**Action item**
Produce word for word the lines of the data below running from the one that has "have >10,000 SNPs" to the one that has "Genome-wide Functional SNPs (MAF>1%, mis,frame,gain,loss,splice)", inclusive, and no others.

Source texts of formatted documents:
_ _ _ _ _

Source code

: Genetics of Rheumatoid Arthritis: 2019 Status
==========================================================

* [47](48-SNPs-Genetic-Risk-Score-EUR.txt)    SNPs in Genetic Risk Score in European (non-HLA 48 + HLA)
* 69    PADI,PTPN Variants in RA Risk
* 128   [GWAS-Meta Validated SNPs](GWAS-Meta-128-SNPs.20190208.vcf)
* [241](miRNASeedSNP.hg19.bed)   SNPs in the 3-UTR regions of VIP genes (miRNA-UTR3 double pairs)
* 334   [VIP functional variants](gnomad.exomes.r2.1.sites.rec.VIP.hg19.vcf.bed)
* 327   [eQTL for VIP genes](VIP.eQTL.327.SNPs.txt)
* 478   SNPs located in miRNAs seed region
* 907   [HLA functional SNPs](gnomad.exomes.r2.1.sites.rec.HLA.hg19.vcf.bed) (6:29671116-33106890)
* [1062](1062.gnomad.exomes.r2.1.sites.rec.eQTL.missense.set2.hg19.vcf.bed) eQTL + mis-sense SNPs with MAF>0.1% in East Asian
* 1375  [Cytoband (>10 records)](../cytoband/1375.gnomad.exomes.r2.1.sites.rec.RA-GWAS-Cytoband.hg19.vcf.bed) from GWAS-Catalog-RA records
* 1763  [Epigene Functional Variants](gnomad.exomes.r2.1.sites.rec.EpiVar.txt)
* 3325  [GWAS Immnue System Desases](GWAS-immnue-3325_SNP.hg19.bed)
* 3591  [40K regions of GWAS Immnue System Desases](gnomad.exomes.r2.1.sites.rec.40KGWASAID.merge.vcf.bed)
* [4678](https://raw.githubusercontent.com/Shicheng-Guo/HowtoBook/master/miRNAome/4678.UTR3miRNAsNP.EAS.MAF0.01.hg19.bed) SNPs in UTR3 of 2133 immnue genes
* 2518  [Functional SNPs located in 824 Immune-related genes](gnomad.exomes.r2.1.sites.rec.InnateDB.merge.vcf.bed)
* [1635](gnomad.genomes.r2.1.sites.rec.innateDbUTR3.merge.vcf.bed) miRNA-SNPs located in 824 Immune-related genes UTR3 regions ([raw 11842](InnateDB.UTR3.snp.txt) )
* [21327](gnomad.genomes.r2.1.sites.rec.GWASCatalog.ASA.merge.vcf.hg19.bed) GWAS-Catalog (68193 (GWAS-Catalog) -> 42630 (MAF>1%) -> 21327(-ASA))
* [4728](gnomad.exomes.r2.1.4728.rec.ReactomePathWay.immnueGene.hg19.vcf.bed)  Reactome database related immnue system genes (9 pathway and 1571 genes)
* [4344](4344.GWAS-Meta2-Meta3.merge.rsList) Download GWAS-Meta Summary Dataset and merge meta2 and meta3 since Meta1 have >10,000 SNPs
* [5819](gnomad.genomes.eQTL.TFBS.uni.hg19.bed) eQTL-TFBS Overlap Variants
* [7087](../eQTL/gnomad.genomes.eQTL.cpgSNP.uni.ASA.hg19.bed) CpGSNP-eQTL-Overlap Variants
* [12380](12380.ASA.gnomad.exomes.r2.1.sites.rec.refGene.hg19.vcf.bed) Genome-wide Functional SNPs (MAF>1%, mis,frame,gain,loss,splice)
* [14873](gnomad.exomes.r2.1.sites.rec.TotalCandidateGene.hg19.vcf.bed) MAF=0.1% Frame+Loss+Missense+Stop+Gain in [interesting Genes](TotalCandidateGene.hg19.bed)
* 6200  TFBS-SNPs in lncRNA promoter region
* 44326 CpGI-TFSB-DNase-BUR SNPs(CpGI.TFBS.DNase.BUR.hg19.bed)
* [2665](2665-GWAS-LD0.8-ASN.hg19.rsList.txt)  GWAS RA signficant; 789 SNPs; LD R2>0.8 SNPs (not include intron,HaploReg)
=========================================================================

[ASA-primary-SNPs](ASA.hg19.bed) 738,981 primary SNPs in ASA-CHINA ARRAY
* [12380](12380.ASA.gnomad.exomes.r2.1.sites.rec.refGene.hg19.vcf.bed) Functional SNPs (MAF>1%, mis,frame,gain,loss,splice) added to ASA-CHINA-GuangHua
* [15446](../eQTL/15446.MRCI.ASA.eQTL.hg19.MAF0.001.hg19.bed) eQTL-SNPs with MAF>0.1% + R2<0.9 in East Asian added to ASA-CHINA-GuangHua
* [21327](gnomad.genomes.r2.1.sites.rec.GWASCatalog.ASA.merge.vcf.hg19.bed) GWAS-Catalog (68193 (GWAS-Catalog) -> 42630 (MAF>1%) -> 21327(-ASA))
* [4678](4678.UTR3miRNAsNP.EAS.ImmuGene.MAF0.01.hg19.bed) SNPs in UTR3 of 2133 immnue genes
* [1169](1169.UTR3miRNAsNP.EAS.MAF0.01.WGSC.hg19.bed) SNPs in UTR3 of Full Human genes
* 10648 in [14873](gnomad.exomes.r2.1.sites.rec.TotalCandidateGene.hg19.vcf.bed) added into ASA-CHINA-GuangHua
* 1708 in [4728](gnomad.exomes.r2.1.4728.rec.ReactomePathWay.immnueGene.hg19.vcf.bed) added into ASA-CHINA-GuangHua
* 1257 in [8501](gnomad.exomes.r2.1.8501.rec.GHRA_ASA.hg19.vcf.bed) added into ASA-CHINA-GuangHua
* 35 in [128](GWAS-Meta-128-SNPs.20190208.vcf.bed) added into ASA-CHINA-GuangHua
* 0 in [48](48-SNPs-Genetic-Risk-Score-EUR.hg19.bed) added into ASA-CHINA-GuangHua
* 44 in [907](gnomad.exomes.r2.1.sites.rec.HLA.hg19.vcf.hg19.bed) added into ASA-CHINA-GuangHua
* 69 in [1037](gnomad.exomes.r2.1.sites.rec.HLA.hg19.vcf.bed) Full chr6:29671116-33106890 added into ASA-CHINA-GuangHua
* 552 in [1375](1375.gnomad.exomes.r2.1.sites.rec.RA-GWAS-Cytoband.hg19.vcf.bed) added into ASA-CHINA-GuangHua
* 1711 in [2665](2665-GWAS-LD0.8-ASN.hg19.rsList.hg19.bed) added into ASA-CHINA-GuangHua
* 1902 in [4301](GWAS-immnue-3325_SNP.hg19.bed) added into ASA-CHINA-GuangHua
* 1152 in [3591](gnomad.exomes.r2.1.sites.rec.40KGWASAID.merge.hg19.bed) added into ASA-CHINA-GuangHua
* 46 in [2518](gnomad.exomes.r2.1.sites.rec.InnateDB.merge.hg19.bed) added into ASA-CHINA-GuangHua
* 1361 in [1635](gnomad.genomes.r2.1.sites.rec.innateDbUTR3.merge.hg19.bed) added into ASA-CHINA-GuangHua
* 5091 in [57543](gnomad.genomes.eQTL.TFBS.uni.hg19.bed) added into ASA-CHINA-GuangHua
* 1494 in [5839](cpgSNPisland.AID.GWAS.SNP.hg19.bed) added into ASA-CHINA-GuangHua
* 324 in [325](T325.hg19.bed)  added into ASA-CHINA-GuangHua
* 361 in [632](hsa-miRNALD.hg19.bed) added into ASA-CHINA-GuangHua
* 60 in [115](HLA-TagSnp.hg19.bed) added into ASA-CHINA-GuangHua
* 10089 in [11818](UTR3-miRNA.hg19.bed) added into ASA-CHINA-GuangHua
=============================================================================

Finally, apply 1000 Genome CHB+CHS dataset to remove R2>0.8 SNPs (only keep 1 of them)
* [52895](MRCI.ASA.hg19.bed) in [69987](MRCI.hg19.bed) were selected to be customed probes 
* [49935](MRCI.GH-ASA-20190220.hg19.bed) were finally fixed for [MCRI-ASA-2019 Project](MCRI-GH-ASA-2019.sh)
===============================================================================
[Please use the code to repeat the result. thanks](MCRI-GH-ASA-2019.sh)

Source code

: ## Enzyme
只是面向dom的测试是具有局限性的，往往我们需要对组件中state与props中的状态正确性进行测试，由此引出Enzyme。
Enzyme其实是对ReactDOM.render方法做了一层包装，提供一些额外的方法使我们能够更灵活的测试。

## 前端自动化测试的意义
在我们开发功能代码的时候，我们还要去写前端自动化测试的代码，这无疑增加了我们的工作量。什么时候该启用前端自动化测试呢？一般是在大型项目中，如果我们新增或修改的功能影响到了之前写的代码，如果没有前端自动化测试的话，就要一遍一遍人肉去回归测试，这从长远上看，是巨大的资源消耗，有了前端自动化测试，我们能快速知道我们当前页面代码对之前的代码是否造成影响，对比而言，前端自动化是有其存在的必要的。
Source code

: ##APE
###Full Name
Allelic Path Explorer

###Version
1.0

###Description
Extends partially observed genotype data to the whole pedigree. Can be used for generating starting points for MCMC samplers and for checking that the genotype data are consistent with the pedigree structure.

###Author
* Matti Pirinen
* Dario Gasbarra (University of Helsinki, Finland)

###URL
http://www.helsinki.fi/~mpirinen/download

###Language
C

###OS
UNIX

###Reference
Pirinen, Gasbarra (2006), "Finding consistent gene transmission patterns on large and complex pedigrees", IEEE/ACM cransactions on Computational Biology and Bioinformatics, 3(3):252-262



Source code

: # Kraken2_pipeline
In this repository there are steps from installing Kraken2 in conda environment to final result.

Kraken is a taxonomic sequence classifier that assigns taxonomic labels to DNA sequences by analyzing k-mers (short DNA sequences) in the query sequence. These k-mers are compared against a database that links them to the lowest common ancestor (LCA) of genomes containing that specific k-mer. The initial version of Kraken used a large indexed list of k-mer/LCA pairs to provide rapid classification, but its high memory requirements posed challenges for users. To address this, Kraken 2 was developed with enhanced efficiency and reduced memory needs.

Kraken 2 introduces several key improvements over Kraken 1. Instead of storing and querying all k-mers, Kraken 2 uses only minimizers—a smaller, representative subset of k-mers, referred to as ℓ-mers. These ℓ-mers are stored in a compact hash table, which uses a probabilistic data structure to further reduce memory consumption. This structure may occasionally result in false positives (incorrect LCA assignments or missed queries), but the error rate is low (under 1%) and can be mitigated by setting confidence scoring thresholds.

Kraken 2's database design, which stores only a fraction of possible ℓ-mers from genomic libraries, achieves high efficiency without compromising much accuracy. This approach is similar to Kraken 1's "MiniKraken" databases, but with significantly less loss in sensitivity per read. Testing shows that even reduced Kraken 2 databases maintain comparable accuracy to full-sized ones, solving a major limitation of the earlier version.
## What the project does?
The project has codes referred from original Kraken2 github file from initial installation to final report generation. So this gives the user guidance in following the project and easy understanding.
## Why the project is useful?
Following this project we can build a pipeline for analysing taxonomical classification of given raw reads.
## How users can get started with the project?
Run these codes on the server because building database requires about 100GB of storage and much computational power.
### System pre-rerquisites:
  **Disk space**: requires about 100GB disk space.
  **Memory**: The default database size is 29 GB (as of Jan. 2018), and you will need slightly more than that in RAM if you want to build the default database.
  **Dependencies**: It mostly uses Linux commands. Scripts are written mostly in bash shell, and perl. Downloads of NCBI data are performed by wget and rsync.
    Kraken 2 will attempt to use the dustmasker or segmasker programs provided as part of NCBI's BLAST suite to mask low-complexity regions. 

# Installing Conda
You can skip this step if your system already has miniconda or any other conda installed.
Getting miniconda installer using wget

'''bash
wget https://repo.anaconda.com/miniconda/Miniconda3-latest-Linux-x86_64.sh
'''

_ _ _ _ _

**Problem solution**
* [4344](4344.GWAS-Meta2-Meta3.merge.rsList) Download GWAS-Meta Summary Dataset and merge meta2 and meta3 since Meta1 have >10,000 SNPs
* [5819](gnomad.genomes.eQTL.TFBS.uni.hg19.bed) eQTL-TFBS Overlap Variants
* [7087](../eQTL/gnomad.genomes.eQTL.cpgSNP.uni.ASA.hg19.bed) CpGSNP-eQTL-Overlap Variants
* [12380](12380.ASA.gnomad.exomes.r2.1.sites.rec.refGene.hg19.vcf.bed) Genome-wide Functional SNPs (MAF>1%, mis,frame,gain,loss,splice)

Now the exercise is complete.